Bogons and Semibogons

A bogon is an element that appears in an HTML document, but has never been recognized by any browser. You’ll often find them by viewing source on pages written by XML geeks like me. I got the term from John Cowan’s TagSoup, which has, a --nobogons switch to suppress any elements it doesn’t recognize.

A semibogon (my own coinage) is an old element that used to be recognized by one or more browsers but is no longer. Examples include:

  • marquee
  • basefont
  • bgsound
  • keygen
  • bgsound
  • spacer
  • wbr
  • nobr

I’m trying to generate a reasonably complete list of these semibogons for Refactoring HTML. Can anyone add to this list?

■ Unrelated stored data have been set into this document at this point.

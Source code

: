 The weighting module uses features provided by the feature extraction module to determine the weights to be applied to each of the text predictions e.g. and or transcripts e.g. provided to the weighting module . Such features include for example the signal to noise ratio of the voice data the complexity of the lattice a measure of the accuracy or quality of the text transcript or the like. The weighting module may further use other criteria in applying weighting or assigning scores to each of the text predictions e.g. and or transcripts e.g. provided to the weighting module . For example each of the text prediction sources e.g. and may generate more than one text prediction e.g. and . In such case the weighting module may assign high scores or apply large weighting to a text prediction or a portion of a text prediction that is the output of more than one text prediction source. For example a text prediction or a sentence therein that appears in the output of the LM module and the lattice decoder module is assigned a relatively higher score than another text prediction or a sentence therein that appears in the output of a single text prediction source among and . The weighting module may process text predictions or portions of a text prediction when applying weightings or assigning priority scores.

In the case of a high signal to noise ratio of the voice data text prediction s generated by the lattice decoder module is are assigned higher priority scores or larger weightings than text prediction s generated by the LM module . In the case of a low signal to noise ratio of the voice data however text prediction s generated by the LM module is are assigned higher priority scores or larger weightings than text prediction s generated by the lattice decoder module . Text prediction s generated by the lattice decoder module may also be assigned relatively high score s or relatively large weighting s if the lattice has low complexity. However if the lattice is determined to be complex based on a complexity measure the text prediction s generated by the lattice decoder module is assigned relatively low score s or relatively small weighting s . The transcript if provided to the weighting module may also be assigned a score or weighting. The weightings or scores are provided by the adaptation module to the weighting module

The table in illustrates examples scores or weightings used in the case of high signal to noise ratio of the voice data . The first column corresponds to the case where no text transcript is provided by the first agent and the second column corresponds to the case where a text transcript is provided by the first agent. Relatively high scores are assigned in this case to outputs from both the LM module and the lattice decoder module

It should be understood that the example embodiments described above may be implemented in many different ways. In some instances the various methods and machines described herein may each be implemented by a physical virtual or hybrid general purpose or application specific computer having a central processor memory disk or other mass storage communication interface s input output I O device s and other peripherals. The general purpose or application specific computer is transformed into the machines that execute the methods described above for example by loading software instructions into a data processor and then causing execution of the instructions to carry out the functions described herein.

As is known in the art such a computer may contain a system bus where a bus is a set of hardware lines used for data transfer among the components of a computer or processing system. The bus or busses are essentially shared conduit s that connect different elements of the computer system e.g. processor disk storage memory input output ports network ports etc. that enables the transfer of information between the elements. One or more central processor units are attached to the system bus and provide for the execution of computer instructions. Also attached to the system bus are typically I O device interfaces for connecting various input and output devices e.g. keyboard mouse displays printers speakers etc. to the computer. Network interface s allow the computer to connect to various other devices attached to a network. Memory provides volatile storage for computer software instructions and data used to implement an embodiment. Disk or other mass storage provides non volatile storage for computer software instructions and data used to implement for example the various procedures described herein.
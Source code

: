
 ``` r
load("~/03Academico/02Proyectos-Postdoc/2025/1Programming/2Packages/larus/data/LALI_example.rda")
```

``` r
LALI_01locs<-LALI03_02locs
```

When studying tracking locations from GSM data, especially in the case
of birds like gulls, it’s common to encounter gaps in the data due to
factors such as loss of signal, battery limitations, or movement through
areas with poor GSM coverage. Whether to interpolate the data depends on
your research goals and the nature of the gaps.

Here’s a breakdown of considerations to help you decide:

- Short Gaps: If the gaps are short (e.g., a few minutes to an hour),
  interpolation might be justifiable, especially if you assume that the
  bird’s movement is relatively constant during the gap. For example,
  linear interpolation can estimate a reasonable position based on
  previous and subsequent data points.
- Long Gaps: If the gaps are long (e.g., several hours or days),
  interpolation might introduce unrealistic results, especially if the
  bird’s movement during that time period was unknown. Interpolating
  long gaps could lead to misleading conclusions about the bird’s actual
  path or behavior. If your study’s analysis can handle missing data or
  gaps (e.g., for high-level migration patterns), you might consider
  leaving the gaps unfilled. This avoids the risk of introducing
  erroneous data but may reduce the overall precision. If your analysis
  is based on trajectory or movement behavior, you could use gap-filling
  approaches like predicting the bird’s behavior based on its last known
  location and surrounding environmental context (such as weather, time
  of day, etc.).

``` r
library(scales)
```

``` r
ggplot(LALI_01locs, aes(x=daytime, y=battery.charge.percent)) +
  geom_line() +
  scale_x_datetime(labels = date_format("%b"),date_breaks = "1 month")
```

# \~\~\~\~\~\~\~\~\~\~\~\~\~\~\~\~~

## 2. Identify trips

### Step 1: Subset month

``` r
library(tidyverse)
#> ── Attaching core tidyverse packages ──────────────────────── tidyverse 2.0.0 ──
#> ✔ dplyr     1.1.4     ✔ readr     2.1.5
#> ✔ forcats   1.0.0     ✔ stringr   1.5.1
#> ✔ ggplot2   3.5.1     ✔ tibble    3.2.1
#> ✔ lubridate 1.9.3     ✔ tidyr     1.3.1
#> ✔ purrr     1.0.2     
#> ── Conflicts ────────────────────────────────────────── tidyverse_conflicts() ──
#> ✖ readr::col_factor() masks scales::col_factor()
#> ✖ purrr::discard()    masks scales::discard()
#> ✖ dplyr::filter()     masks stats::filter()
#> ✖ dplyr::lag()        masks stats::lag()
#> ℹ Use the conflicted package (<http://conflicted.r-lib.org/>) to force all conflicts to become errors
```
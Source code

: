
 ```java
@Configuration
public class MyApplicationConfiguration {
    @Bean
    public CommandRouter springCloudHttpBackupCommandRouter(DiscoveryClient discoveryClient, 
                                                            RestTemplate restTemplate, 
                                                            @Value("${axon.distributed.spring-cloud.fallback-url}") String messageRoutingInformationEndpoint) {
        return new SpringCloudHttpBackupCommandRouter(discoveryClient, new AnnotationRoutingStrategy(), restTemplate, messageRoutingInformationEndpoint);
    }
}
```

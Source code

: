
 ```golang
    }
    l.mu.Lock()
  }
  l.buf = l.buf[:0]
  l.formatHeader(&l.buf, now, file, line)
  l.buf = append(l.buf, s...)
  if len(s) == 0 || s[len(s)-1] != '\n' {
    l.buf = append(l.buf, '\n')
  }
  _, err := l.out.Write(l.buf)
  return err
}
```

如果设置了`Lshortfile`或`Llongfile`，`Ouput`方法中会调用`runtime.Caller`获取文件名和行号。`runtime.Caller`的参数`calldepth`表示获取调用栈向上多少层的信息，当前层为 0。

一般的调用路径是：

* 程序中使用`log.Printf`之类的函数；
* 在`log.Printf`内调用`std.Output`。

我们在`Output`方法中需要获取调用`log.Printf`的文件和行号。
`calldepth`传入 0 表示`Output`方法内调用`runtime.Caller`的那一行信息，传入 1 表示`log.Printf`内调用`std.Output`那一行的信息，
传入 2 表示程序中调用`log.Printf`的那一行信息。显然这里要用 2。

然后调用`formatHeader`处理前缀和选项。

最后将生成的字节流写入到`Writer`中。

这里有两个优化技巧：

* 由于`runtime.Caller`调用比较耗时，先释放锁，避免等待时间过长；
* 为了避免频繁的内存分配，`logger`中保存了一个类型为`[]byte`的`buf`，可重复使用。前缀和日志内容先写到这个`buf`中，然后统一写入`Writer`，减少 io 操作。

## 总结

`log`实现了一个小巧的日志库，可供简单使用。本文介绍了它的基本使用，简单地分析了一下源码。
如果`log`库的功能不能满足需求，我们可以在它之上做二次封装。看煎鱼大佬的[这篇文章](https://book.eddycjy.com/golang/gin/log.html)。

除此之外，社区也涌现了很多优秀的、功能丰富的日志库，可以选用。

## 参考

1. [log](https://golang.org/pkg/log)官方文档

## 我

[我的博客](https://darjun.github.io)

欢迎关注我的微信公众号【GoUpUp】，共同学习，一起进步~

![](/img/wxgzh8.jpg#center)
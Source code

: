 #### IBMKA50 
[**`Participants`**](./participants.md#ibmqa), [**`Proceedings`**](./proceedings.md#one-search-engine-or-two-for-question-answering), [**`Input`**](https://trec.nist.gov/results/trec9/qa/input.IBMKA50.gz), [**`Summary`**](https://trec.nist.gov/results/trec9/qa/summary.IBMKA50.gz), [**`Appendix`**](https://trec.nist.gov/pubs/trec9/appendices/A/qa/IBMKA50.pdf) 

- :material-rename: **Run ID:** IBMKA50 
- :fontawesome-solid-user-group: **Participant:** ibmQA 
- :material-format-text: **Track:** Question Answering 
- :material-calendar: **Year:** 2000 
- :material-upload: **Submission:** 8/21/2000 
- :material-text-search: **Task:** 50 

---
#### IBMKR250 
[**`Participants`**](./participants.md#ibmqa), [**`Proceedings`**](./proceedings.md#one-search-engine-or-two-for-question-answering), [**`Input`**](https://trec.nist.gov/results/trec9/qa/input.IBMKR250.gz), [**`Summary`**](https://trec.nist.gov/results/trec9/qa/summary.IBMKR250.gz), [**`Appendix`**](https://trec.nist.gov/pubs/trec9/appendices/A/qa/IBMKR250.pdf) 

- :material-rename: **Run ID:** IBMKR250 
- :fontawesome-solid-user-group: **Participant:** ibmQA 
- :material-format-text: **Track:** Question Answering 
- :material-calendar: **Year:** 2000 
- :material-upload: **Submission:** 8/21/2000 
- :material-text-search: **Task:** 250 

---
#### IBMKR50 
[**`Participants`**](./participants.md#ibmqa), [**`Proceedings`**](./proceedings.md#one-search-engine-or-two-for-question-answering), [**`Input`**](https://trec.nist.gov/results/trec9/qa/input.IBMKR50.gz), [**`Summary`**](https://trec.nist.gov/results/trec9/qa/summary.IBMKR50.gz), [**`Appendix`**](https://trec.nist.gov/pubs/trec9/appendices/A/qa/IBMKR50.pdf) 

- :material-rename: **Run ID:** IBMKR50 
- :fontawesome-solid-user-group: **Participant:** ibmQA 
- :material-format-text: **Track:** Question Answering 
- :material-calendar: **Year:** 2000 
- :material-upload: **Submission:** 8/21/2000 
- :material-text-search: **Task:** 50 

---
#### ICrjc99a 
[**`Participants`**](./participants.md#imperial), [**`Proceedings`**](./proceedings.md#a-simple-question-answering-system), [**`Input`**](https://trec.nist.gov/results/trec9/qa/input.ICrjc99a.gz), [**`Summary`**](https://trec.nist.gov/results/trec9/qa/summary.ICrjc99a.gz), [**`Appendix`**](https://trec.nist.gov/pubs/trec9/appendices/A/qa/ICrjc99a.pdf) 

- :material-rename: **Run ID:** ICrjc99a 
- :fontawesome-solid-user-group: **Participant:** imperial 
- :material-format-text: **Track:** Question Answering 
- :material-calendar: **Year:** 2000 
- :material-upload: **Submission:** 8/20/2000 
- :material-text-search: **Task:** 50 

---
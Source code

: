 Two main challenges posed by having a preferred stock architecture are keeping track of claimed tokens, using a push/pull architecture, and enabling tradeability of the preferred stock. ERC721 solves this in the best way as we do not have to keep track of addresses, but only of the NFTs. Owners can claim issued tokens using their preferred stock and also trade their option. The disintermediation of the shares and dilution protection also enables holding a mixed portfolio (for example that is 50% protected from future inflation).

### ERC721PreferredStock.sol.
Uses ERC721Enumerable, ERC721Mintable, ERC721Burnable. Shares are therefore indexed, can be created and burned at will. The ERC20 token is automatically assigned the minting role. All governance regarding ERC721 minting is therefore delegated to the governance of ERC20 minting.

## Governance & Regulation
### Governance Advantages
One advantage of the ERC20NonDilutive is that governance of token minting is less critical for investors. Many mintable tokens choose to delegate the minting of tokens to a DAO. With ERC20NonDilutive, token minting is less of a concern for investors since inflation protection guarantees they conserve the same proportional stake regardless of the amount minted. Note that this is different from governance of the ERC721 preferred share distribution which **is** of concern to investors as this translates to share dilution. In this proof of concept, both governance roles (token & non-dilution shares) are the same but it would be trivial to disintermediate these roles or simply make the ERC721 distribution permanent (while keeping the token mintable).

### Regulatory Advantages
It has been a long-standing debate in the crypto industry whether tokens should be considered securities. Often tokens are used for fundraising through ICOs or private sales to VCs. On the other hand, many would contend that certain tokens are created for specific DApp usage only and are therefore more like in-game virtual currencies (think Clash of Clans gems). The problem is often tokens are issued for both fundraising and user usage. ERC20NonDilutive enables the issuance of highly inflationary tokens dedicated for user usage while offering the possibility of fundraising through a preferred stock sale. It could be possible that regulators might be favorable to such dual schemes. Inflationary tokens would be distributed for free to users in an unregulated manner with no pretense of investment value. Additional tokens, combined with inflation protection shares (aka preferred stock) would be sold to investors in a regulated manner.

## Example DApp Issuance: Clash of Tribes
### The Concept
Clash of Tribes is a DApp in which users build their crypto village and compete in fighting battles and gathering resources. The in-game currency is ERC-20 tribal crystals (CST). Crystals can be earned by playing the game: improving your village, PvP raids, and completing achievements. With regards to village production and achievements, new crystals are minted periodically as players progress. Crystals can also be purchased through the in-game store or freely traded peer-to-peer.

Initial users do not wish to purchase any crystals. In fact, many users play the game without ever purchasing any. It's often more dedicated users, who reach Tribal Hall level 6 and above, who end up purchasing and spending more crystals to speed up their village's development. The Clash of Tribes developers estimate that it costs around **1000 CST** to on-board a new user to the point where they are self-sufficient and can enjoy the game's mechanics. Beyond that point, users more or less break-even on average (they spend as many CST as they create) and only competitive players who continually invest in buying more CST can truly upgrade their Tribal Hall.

10 Responses to “Bogons and Semibogons”

  1. Mark Says: has it all. APP, MULTICOL, HTMLPLUS… the list is longer (and weirder) than most people realize.

  2. David Håsäther Says:

    You can find some other obscure ones at

  3. Jim Says:


  4. Elliotte Rusty Harold Says:

    Layer is a good one to remember, though I think it does still have an effect in some browsers today. Who ever had a comment or image element?

  5. Jim Says:

    I seem to remember layer is special-cased in some way in KHTML. Apart from that, only Netscape 4 knows about it as far as I know.

    comment and image go back to Mosaic era, but I’m not sure exactly which browsers supported them.

  6. James Abley Says:

    bgsound – so good they used it twice!

  7. Mark Says:

    To answer the second half of your question (which elements are still supported in modern browsers), lists all elements recognized by Firefox. Search for “kExtensions” to pinpoint ones that aren’t part of any specification.

  8. Ian Hickson Says:

    marquee, basefont, bgsound, keygen, and wbr are all supported by most modern browsers.

  9. Philippe Lhoste Says:

    > marquee, basefont, bgsound, keygen, and wbr are all supported by most modern browsers.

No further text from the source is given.